▶ _TASK DETAILS_
Find the line with "sumZUpTo n (fun" in the records below. Copy it and every line after it, up to and including the line with "(Eq.trans (lem_add_assoc sf".

▶ _THE RECORDS_
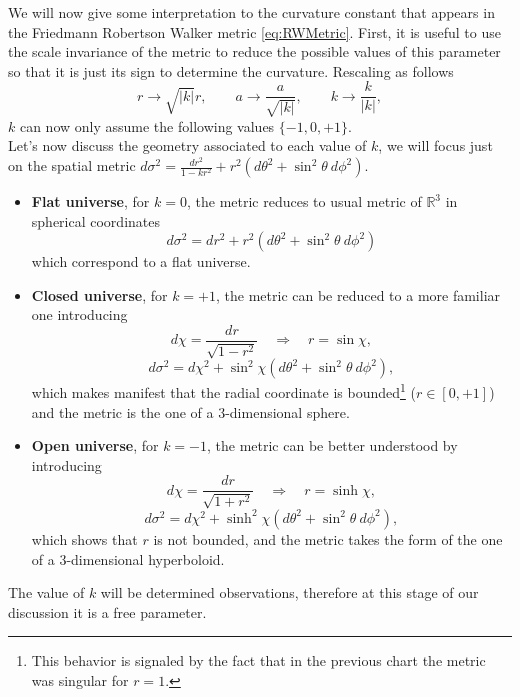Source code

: We will now give some interpretation to the curvature constant that appears in the Friedmann Robertson Walker metric \eqref{eq:RWMetric}. First, it is useful to use the scale invariance of the metric to reduce the possible values of this parameter so that it is just its sign to determine the curvature. Rescaling as follows 
\begin{equation*}
    r\rightarrow\sqrt{|k|}r,\qquad a\rightarrow\frac{a}{\sqrt{|k|}},\qquad k\rightarrow\frac{k}{|k|},
\end{equation*}  
$k$ can now only assume the following values $\{-1,0,+1\}$. \\
Let's now discuss the geometry associated to each value of $k$, we will focus just on the spatial metric $d\sigma^2=\frac{dr^2}{1-kr^2}+r^2(d\theta^2+\sin^2\theta\ d\phi^2)$.
\begin{itemize}
    \item \textbf{Flat universe}, for $k=0$, the metric reduces to usual metric of $\mathbb{R}^3$ in spherical coordinates $$d\sigma^2= dr^2+r^2(d\theta^2+\sin^2\theta\ d\phi^2)$$ which correspond to a flat universe.
    \item \textbf{Closed universe}, for $k=+1$, the metric can be reduced to a more familiar one introducing $$d\chi=\frac{dr}{\sqrt{1-r^2}}\quad\Rightarrow\quad r=\sin\chi,$$$$d\sigma^2=d\chi^2+\sin^2\chi(d\theta^2+\sin^2\theta\ d\phi^2),$$which makes manifest that the radial coordinate is bounded\footnote{This behavior is signaled by the fact that in the previous chart the metric was singular for $r=1$.} ($r\in[0,+1]$) and the metric is the one of a $3$-dimensional sphere.
    \item \textbf{Open universe}, for $k=-1$, the metric can be better understood by introducing$$d\chi=\frac{dr}{\sqrt{1+r^2}}\quad\Rightarrow\quad r=\sinh\chi,$$$$d\sigma^2=d\chi^2+\sinh^2\chi(d\theta^2+\sin^2\theta\ d\phi^2),$$ which shows that $r$ is not bounded, and the metric takes the form of the one of a $3$-dimensional hyperboloid.
\end{itemize}
The value of $k$ will be determined observations, therefore at this stage of our discussion it is a free parameter.

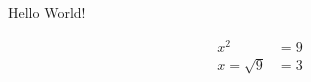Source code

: \documentclass{article}
\begin{document}
Hello World!

\begin{align}
  x^2 &= 9 \\
  x = \sqrt{9} &= 3
\end{align}
\end{document}
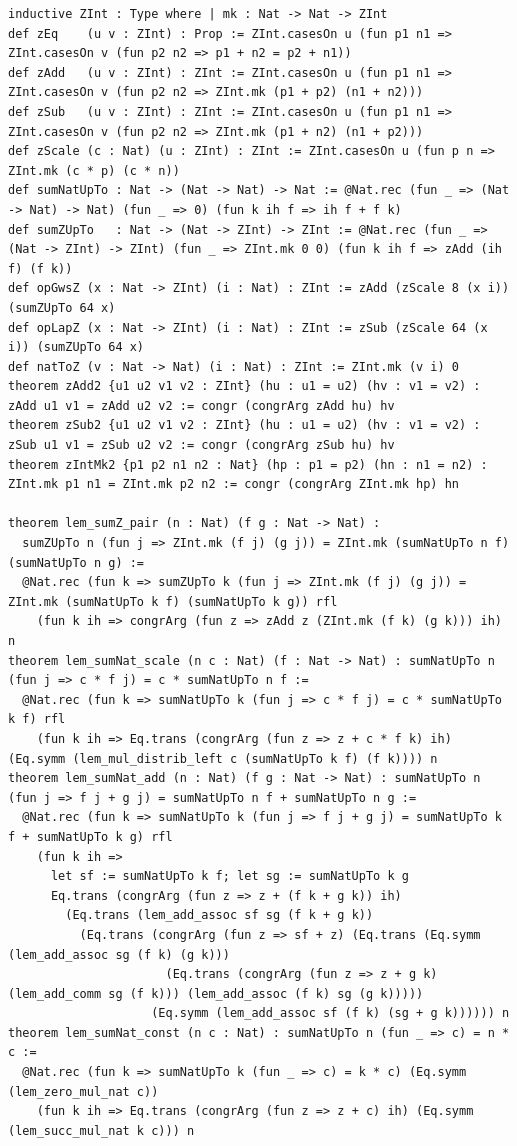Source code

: \documentclass[11pt,letterpaper]{article}
\theoremstyle{spectralthm}
\begin{document}
\begin{lstlisting}[language=Lean4,caption={Standalone Pure Init.Prelude Term-Mode Lean 4 Kernel Suite (thm30--thm61, v0.0.0, 0 sorry, 0 axioms).},label={lst:lean_unified}]
inductive ZInt : Type where | mk : Nat -> Nat -> ZInt
def zEq    (u v : ZInt) : Prop := ZInt.casesOn u (fun p1 n1 => ZInt.casesOn v (fun p2 n2 => p1 + n2 = p2 + n1))
def zAdd   (u v : ZInt) : ZInt := ZInt.casesOn u (fun p1 n1 => ZInt.casesOn v (fun p2 n2 => ZInt.mk (p1 + p2) (n1 + n2)))
def zSub   (u v : ZInt) : ZInt := ZInt.casesOn u (fun p1 n1 => ZInt.casesOn v (fun p2 n2 => ZInt.mk (p1 + n2) (n1 + p2)))
def zScale (c : Nat) (u : ZInt) : ZInt := ZInt.casesOn u (fun p n => ZInt.mk (c * p) (c * n))
def sumNatUpTo : Nat -> (Nat -> Nat) -> Nat := @Nat.rec (fun _ => (Nat -> Nat) -> Nat) (fun _ => 0) (fun k ih f => ih f + f k)
def sumZUpTo   : Nat -> (Nat -> ZInt) -> ZInt := @Nat.rec (fun _ => (Nat -> ZInt) -> ZInt) (fun _ => ZInt.mk 0 0) (fun k ih f => zAdd (ih f) (f k))
def opGwsZ (x : Nat -> ZInt) (i : Nat) : ZInt := zAdd (zScale 8 (x i)) (sumZUpTo 64 x)
def opLapZ (x : Nat -> ZInt) (i : Nat) : ZInt := zSub (zScale 64 (x i)) (sumZUpTo 64 x)
def natToZ (v : Nat -> Nat) (i : Nat) : ZInt := ZInt.mk (v i) 0
theorem zAdd2 {u1 u2 v1 v2 : ZInt} (hu : u1 = u2) (hv : v1 = v2) : zAdd u1 v1 = zAdd u2 v2 := congr (congrArg zAdd hu) hv
theorem zSub2 {u1 u2 v1 v2 : ZInt} (hu : u1 = u2) (hv : v1 = v2) : zSub u1 v1 = zSub u2 v2 := congr (congrArg zSub hu) hv
theorem zIntMk2 {p1 p2 n1 n2 : Nat} (hp : p1 = p2) (hn : n1 = n2) : ZInt.mk p1 n1 = ZInt.mk p2 n2 := congr (congrArg ZInt.mk hp) hn

theorem lem_sumZ_pair (n : Nat) (f g : Nat -> Nat) :
  sumZUpTo n (fun j => ZInt.mk (f j) (g j)) = ZInt.mk (sumNatUpTo n f) (sumNatUpTo n g) :=
  @Nat.rec (fun k => sumZUpTo k (fun j => ZInt.mk (f j) (g j)) = ZInt.mk (sumNatUpTo k f) (sumNatUpTo k g)) rfl
    (fun k ih => congrArg (fun z => zAdd z (ZInt.mk (f k) (g k))) ih) n
theorem lem_sumNat_scale (n c : Nat) (f : Nat -> Nat) : sumNatUpTo n (fun j => c * f j) = c * sumNatUpTo n f :=
  @Nat.rec (fun k => sumNatUpTo k (fun j => c * f j) = c * sumNatUpTo k f) rfl
    (fun k ih => Eq.trans (congrArg (fun z => z + c * f k) ih) (Eq.symm (lem_mul_distrib_left c (sumNatUpTo k f) (f k)))) n
theorem lem_sumNat_add (n : Nat) (f g : Nat -> Nat) : sumNatUpTo n (fun j => f j + g j) = sumNatUpTo n f + sumNatUpTo n g :=
  @Nat.rec (fun k => sumNatUpTo k (fun j => f j + g j) = sumNatUpTo k f + sumNatUpTo k g) rfl
    (fun k ih =>
      let sf := sumNatUpTo k f; let sg := sumNatUpTo k g
      Eq.trans (congrArg (fun z => z + (f k + g k)) ih)
        (Eq.trans (lem_add_assoc sf sg (f k + g k))
          (Eq.trans (congrArg (fun z => sf + z) (Eq.trans (Eq.symm (lem_add_assoc sg (f k) (g k)))
                      (Eq.trans (congrArg (fun z => z + g k) (lem_add_comm sg (f k))) (lem_add_assoc (f k) sg (g k)))))
                    (Eq.symm (lem_add_assoc sf (f k) (sg + g k)))))) n
theorem lem_sumNat_const (n c : Nat) : sumNatUpTo n (fun _ => c) = n * c :=
  @Nat.rec (fun k => sumNatUpTo k (fun _ => c) = k * c) (Eq.symm (lem_zero_mul_nat c))
    (fun k ih => Eq.trans (congrArg (fun z => z + c) ih) (Eq.symm (lem_succ_mul_nat k c))) n


\end{lstlisting}
\end{document}
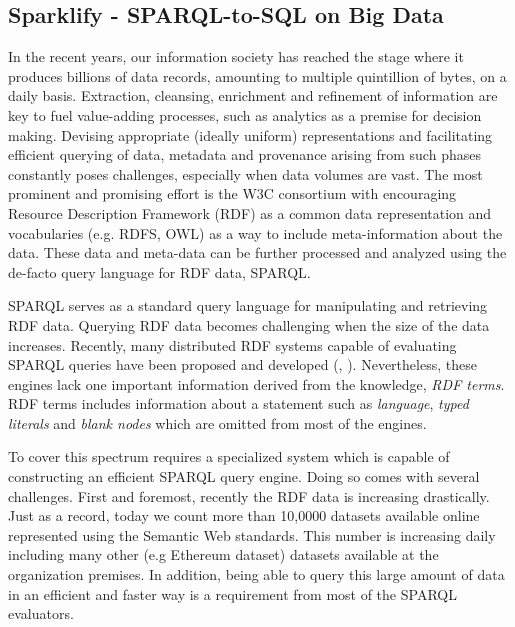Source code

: \subsection{Sparklify - SPARQL-to-SQL on Big Data}
In the recent years, our information society has reached the stage where it produces billions of data records, amounting to multiple quintillion of bytes, on a daily basis.
Extraction, cleansing, enrichment and refinement of information are key to fuel value-adding processes, such as analytics as a premise for decision making.
Devising appropriate (ideally uniform) representations and facilitating efficient querying of data, metadata and provenance arising from such phases constantly poses challenges, especially when data volumes are vast. %
The most prominent and promising effort is the W3C consortium with encouraging Resource Description Framework (RDF) as a common data representation and vocabularies (e.g. RDFS, OWL) as a way to include meta-information about the data.
These data and meta-data can be further processed and analyzed using the de-facto query language for RDF data, SPARQL.

SPARQL serves as a standard query language for manipulating and retrieving RDF data.
Querying RDF data becomes challenging when the size of the data increases.
Recently, many distributed RDF systems capable of evaluating SPARQL queries have been proposed and developed (\cite{Schatzle:2016:SRQ:2977797.2977806}, \cite{sparqlgx-iswc-2016}).
Nevertheless, these engines lack one important information derived from the knowledge, \emph{RDF terms}.
RDF terms includes information about a statement such as \emph{language}, \emph{typed literals} and \emph{blank nodes} which are omitted from most of the engines.

To cover this spectrum requires a specialized system which is capable of constructing an efficient SPARQL query engine.
Doing so comes with several challenges.
First and foremost, recently the RDF data is increasing drastically.
Just as a record, today we count more than 10,0000 datasets available online represented using the Semantic Web standards.
This number is increasing daily including many other (e.g Ethereum dataset) datasets available at the organization premises.
In addition, being able to query this large amount of data in an efficient and faster way is a requirement from most of the SPARQL evaluators.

▶ _TASK RESULT_
  sumZUpTo n (fun j => ZInt.mk (f j) (g j)) = ZInt.mk (sumNatUpTo n f) (sumNatUpTo n g) :=
  @Nat.rec (fun k => sumZUpTo k (fun j => ZInt.mk (f j) (g j)) = ZInt.mk (sumNatUpTo k f) (sumNatUpTo k g)) rfl
    (fun k ih => congrArg (fun z => zAdd z (ZInt.mk (f k) (g k))) ih) n
theorem lem_sumNat_scale (n c : Nat) (f : Nat -> Nat) : sumNatUpTo n (fun j => c * f j) = c * sumNatUpTo n f :=
  @Nat.rec (fun k => sumNatUpTo k (fun j => c * f j) = c * sumNatUpTo k f) rfl
    (fun k ih => Eq.trans (congrArg (fun z => z + c * f k) ih) (Eq.symm (lem_mul_distrib_left c (sumNatUpTo k f) (f k)))) n
theorem lem_sumNat_add (n : Nat) (f g : Nat -> Nat) : sumNatUpTo n (fun j => f j + g j) = sumNatUpTo n f + sumNatUpTo n g :=
  @Nat.rec (fun k => sumNatUpTo k (fun j => f j + g j) = sumNatUpTo k f + sumNatUpTo k g) rfl
    (fun k ih =>
      let sf := sumNatUpTo k f; let sg := sumNatUpTo k g
      Eq.trans (congrArg (fun z => z + (f k + g k)) ih)
        (Eq.trans (lem_add_assoc sf sg (f k + g k))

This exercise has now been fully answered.